● **What needs to be done**
Exactly the lines from the opening of the data through the line containing "- Y la tercera, es" should be reproduced, please, with nothing added.
Segment Open
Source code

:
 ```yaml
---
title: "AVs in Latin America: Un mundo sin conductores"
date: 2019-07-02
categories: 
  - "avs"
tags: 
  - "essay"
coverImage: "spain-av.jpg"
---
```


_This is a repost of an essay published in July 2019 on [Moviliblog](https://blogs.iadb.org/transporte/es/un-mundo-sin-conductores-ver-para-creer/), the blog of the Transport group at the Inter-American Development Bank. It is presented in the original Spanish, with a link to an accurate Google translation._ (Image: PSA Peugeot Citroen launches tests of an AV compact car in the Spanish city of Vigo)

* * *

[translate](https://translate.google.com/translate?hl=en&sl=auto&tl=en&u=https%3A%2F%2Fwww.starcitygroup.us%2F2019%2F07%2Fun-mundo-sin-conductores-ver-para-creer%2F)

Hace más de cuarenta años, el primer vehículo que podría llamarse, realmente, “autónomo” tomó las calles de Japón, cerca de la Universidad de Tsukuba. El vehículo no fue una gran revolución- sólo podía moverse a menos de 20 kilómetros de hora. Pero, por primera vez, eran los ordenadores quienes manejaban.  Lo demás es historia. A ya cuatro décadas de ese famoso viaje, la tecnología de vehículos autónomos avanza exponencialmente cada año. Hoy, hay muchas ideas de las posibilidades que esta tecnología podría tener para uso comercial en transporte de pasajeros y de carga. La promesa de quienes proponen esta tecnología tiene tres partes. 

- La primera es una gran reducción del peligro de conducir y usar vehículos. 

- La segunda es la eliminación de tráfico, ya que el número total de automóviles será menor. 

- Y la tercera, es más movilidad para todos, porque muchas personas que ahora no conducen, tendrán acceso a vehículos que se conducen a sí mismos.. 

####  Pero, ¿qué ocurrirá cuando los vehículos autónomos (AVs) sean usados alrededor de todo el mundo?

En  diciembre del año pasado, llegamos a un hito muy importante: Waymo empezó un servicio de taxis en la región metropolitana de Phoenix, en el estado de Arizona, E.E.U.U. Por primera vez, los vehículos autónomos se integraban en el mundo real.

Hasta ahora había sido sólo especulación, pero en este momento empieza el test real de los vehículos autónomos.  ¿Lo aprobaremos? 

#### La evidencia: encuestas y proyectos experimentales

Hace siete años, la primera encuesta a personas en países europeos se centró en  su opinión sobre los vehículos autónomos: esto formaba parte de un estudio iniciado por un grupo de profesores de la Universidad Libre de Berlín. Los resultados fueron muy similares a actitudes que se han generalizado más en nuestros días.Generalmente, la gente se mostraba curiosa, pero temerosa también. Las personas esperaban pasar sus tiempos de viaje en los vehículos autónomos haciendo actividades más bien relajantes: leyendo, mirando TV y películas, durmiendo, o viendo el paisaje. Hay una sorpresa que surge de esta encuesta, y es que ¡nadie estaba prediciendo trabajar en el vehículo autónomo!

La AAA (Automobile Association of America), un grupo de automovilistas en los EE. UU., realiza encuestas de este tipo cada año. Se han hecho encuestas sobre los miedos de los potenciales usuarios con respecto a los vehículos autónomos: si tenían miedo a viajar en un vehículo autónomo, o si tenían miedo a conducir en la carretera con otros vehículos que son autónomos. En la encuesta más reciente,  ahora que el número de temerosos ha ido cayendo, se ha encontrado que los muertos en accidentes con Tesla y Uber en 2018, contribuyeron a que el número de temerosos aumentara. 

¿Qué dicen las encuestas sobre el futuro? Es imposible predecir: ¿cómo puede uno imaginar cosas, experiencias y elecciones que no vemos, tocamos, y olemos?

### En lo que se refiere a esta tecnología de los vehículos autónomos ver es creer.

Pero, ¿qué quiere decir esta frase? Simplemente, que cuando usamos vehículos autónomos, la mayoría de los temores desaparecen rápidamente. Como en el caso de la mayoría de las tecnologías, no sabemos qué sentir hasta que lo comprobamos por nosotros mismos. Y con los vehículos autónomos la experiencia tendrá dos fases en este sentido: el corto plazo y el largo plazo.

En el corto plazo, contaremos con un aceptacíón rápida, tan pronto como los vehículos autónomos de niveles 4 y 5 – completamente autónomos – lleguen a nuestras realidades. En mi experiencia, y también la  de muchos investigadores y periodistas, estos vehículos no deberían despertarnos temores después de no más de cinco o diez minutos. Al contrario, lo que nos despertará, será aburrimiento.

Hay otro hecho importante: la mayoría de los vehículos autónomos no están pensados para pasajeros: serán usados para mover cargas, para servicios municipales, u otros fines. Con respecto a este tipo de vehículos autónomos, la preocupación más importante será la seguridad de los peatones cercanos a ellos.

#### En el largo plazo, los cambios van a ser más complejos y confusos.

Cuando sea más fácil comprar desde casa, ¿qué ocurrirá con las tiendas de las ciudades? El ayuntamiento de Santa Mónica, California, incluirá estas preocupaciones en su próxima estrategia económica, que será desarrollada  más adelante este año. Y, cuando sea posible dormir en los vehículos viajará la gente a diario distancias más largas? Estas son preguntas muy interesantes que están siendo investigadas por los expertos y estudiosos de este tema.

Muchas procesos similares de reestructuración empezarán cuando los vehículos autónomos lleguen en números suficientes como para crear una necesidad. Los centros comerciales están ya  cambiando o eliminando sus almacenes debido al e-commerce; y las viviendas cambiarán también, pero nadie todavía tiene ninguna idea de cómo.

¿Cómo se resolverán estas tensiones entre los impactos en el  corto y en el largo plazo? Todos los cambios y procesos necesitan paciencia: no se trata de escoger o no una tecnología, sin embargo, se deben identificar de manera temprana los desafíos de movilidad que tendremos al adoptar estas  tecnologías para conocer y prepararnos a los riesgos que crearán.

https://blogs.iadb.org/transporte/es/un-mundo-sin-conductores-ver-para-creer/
Segment Closed
● **Answer for the task**
Source code

:
 ```yaml
---
title: "AVs in Latin America: Un mundo sin conductores"
date: 2019-07-02
categories: 
  - "avs"
tags: 
  - "essay"
coverImage: "spain-av.jpg"
---
```


_This is a repost of an essay published in July 2019 on [Moviliblog](https://blogs.iadb.org/transporte/es/un-mundo-sin-conductores-ver-para-creer/), the blog of the Transport group at the Inter-American Development Bank. It is presented in the original Spanish, with a link to an accurate Google translation._ (Image: PSA Peugeot Citroen launches tests of an AV compact car in the Spanish city of Vigo)

* * *

[translate](https://translate.google.com/translate?hl=en&sl=auto&tl=en&u=https%3A%2F%2Fwww.starcitygroup.us%2F2019%2F07%2Fun-mundo-sin-conductores-ver-para-creer%2F)

Hace más de cuarenta años, el primer vehículo que podría llamarse, realmente, “autónomo” tomó las calles de Japón, cerca de la Universidad de Tsukuba. El vehículo no fue una gran revolución- sólo podía moverse a menos de 20 kilómetros de hora. Pero, por primera vez, eran los ordenadores quienes manejaban.  Lo demás es historia. A ya cuatro décadas de ese famoso viaje, la tecnología de vehículos autónomos avanza exponencialmente cada año. Hoy, hay muchas ideas de las posibilidades que esta tecnología podría tener para uso comercial en transporte de pasajeros y de carga. La promesa de quienes proponen esta tecnología tiene tres partes. 

- La primera es una gran reducción del peligro de conducir y usar vehículos. 

- La segunda es la eliminación de tráfico, ya que el número total de automóviles será menor. 

- Y la tercera, es más movilidad para todos, porque muchas personas que ahora no conducen, tendrán acceso a vehículos que se conducen a sí mismos.. 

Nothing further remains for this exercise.